**What is expected**. Go through the entries and copy every line that has the string "images" in it.

**Input data**.
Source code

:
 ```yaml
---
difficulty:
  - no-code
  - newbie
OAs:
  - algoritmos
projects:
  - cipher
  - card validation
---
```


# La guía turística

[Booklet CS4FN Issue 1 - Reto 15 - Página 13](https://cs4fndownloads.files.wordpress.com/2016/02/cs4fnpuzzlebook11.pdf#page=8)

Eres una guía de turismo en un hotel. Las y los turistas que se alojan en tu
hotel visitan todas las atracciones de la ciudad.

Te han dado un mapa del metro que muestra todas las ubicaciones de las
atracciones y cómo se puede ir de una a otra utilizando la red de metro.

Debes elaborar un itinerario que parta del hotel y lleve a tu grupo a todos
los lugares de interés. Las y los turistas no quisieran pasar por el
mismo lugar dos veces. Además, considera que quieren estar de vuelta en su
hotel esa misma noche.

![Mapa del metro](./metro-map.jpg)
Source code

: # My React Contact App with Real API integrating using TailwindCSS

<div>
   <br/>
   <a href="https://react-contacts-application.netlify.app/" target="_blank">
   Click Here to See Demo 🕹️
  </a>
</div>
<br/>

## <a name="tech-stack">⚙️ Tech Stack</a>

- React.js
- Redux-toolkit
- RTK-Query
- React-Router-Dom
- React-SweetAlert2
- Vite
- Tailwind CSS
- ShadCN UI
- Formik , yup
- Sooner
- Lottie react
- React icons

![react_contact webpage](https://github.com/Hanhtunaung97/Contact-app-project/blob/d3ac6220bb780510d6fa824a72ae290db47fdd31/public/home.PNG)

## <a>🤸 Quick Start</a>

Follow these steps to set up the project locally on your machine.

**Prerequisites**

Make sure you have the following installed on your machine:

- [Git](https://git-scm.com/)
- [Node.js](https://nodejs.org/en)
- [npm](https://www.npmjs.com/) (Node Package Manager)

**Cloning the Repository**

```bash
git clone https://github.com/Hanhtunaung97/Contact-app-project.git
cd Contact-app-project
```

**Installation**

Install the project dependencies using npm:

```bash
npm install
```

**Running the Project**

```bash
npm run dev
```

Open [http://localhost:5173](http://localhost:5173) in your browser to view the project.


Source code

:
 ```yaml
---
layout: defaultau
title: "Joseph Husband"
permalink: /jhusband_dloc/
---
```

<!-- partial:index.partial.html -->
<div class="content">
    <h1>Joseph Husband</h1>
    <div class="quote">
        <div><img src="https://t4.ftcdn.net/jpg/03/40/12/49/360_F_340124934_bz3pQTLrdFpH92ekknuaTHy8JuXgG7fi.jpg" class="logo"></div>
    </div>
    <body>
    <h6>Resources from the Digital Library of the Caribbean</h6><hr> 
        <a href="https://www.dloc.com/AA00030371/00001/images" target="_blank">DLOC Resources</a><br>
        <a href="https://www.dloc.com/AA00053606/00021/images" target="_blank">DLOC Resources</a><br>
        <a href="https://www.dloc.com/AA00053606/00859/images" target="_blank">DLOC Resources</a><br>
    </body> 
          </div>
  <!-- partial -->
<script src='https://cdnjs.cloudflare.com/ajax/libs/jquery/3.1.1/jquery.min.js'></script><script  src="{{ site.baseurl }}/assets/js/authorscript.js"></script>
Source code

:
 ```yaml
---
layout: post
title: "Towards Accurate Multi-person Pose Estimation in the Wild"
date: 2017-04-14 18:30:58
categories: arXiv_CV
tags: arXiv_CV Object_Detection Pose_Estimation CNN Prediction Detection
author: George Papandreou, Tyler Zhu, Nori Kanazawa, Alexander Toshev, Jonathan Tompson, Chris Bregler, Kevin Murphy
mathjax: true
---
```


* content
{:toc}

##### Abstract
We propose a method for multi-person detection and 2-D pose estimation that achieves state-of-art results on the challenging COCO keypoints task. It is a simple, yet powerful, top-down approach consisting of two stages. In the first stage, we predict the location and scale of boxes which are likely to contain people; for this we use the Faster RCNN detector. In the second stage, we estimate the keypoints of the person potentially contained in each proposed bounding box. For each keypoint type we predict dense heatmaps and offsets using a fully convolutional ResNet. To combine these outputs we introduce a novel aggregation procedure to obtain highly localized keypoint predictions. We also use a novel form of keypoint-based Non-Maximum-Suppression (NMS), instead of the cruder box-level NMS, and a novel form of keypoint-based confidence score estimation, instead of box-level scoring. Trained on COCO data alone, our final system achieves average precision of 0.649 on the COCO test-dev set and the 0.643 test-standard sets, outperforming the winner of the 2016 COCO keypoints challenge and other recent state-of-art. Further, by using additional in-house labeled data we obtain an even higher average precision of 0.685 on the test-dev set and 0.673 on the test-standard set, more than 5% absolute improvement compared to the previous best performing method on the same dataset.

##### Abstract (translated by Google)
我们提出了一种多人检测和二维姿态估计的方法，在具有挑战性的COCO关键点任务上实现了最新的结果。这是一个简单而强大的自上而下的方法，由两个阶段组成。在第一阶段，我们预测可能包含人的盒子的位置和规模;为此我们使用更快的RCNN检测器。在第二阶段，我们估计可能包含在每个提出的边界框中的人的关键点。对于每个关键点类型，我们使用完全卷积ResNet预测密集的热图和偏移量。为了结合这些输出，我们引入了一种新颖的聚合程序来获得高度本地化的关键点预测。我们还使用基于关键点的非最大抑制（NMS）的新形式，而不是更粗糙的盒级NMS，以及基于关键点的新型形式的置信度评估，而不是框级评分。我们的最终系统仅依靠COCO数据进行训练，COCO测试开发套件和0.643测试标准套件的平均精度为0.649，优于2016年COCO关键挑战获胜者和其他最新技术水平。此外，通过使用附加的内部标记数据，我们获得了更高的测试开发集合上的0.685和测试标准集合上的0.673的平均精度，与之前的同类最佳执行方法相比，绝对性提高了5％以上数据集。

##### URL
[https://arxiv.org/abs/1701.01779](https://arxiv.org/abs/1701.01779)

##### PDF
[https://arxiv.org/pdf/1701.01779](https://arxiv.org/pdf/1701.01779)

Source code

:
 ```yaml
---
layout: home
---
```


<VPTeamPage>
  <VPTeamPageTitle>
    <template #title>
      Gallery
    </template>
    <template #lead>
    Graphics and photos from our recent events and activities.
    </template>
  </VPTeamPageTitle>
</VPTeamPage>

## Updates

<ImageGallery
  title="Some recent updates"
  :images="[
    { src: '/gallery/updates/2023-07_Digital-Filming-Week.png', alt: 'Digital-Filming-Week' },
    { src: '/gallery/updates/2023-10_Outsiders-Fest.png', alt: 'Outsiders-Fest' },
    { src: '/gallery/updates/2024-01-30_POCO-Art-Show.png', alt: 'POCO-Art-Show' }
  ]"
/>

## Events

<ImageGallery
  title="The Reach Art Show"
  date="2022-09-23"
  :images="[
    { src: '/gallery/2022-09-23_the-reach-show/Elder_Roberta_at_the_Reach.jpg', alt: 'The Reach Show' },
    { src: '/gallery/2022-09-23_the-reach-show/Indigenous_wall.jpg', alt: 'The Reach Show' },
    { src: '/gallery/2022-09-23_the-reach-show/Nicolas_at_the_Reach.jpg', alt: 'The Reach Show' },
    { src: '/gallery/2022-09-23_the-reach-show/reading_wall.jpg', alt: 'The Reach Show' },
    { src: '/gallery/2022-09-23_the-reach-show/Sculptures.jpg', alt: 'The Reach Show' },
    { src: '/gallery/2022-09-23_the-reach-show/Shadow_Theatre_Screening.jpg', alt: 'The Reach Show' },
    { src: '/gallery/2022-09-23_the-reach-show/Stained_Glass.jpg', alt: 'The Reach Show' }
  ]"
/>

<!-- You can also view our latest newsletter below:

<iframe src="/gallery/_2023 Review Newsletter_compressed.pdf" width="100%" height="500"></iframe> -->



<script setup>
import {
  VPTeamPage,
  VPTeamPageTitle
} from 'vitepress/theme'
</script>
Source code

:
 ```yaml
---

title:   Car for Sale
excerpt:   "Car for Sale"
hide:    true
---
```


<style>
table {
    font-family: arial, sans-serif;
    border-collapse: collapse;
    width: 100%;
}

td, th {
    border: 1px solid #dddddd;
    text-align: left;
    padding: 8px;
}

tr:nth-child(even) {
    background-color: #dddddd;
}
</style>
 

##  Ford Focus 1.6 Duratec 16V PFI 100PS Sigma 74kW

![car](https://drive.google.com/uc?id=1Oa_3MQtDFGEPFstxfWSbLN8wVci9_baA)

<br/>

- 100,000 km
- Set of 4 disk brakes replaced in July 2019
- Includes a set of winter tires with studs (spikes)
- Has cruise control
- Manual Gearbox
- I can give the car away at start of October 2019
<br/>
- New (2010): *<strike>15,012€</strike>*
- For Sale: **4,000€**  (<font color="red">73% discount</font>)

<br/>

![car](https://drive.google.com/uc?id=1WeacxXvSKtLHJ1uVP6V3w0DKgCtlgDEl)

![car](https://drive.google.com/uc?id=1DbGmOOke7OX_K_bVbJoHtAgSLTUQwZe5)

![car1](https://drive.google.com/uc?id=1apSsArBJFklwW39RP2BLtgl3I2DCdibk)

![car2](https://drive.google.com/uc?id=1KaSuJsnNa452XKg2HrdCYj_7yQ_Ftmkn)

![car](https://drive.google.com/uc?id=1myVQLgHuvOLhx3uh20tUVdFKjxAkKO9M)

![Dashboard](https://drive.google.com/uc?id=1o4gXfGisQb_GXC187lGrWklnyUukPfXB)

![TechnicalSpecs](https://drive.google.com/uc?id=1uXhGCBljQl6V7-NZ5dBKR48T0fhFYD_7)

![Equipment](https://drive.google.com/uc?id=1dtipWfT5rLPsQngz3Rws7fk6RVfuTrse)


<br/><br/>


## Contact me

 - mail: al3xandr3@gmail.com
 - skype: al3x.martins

**Completed exercise**.
        <a href="https://www.dloc.com/AA00030371/00001/images" target="_blank">DLOC Resources</a><br>
        <a href="https://www.dloc.com/AA00053606/00021/images" target="_blank">DLOC Resources</a><br>
        <a href="https://www.dloc.com/AA00053606/00859/images" target="_blank">DLOC Resources</a><br>
  :images="[
  :images="[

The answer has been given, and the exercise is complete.